(Saved entries)
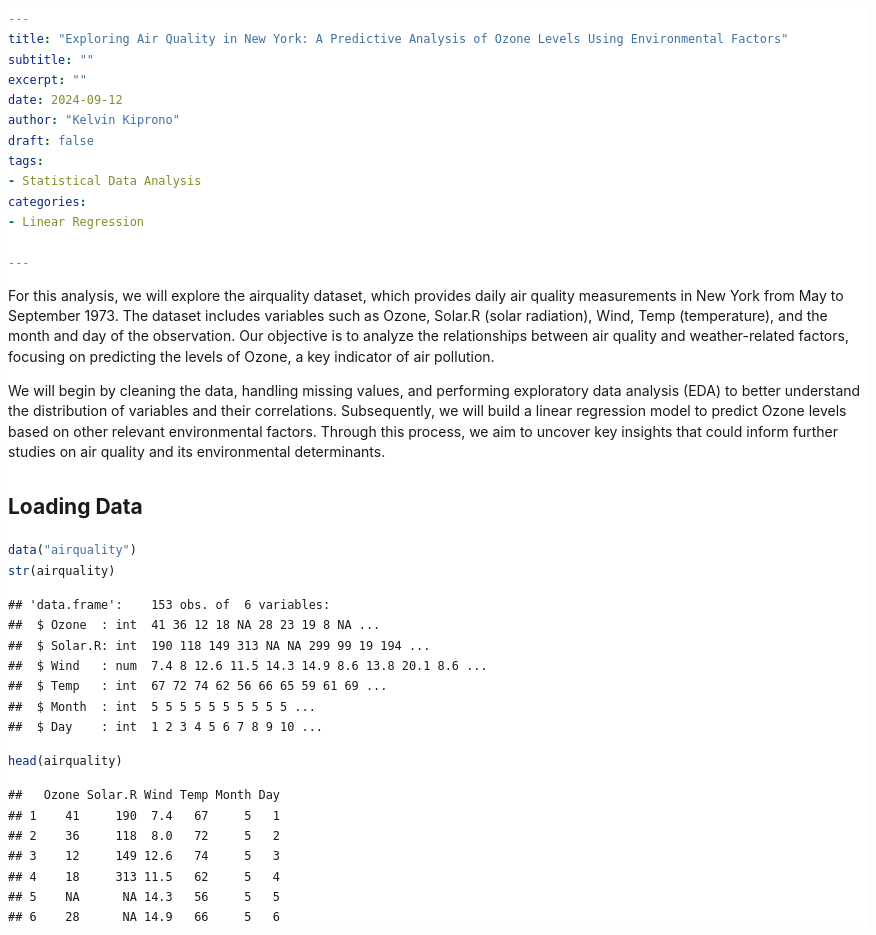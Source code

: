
 ```yaml
---
title: "Exploring Air Quality in New York: A Predictive Analysis of Ozone Levels Using Environmental Factors"
subtitle: ""
excerpt: ""
date: 2024-09-12
author: "Kelvin Kiprono"
draft: false
tags:
- Statistical Data Analysis
categories:
- Linear Regression

---
```


For this analysis, we will explore the airquality dataset, which provides daily air quality measurements in New York from May to September 1973. The dataset includes variables such as Ozone, Solar.R (solar radiation), Wind, Temp (temperature), and the month and day of the observation. Our objective is to analyze the relationships between air quality and weather-related factors, focusing on predicting the levels of Ozone, a key indicator of air pollution.

We will begin by cleaning the data, handling missing values, and performing exploratory data analysis (EDA) to better understand the distribution of variables and their correlations. Subsequently, we will build a linear regression model to predict Ozone levels based on other relevant environmental factors. Through this process, we aim to uncover key insights that could inform further studies on air quality and its environmental determinants.

## Loading Data


``` r
data("airquality")
str(airquality)
```

```
## 'data.frame':	153 obs. of  6 variables:
##  $ Ozone  : int  41 36 12 18 NA 28 23 19 8 NA ...
##  $ Solar.R: int  190 118 149 313 NA NA 299 99 19 194 ...
##  $ Wind   : num  7.4 8 12.6 11.5 14.3 14.9 8.6 13.8 20.1 8.6 ...
##  $ Temp   : int  67 72 74 62 56 66 65 59 61 69 ...
##  $ Month  : int  5 5 5 5 5 5 5 5 5 5 ...
##  $ Day    : int  1 2 3 4 5 6 7 8 9 10 ...
```

``` r
head(airquality)
```

```
##   Ozone Solar.R Wind Temp Month Day
## 1    41     190  7.4   67     5   1
## 2    36     118  8.0   72     5   2
## 3    12     149 12.6   74     5   3
## 4    18     313 11.5   62     5   4
## 5    NA      NA 14.3   56     5   5
## 6    28      NA 14.9   66     5   6
```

_BRIEF_
What is needed is an exact repeat of the records, with every picture left out.

_RESPONSE AREA_
Source code

:
 ```yaml
---
title: "Exploring Air Quality in New York: A Predictive Analysis of Ozone Levels Using Environmental Factors"
subtitle: ""
excerpt: ""
date: 2024-09-12
author: "Kelvin Kiprono"
draft: false
tags:
- Statistical Data Analysis
categories:
- Linear Regression

---
```


For this analysis, we will explore the airquality dataset, which provides daily air quality measurements in New York from May to September 1973. The dataset includes variables such as Ozone, Solar.R (solar radiation), Wind, Temp (temperature), and the month and day of the observation. Our objective is to analyze the relationships between air quality and weather-related factors, focusing on predicting the levels of Ozone, a key indicator of air pollution.

We will begin by cleaning the data, handling missing values, and performing exploratory data analysis (EDA) to better understand the distribution of variables and their correlations. Subsequently, we will build a linear regression model to predict Ozone levels based on other relevant environmental factors. Through this process, we aim to uncover key insights that could inform further studies on air quality and its environmental determinants.

## Loading Data


``` r
data("airquality")
str(airquality)
```

```
## 'data.frame':	153 obs. of  6 variables:
##  $ Ozone  : int  41 36 12 18 NA 28 23 19 8 NA ...
##  $ Solar.R: int  190 118 149 313 NA NA 299 99 19 194 ...
##  $ Wind   : num  7.4 8 12.6 11.5 14.3 14.9 8.6 13.8 20.1 8.6 ...
##  $ Temp   : int  67 72 74 62 56 66 65 59 61 69 ...
##  $ Month  : int  5 5 5 5 5 5 5 5 5 5 ...
##  $ Day    : int  1 2 3 4 5 6 7 8 9 10 ...
```

``` r
head(airquality)
```

```
##   Ozone Solar.R Wind Temp Month Day
## 1    41     190  7.4   67     5   1
## 2    36     118  8.0   72     5   2
## 3    12     149 12.6   74     5   3
## 4    18     313 11.5   62     5   4
## 5    NA      NA 14.3   56     5   5
## 6    28      NA 14.9   66     5   6
```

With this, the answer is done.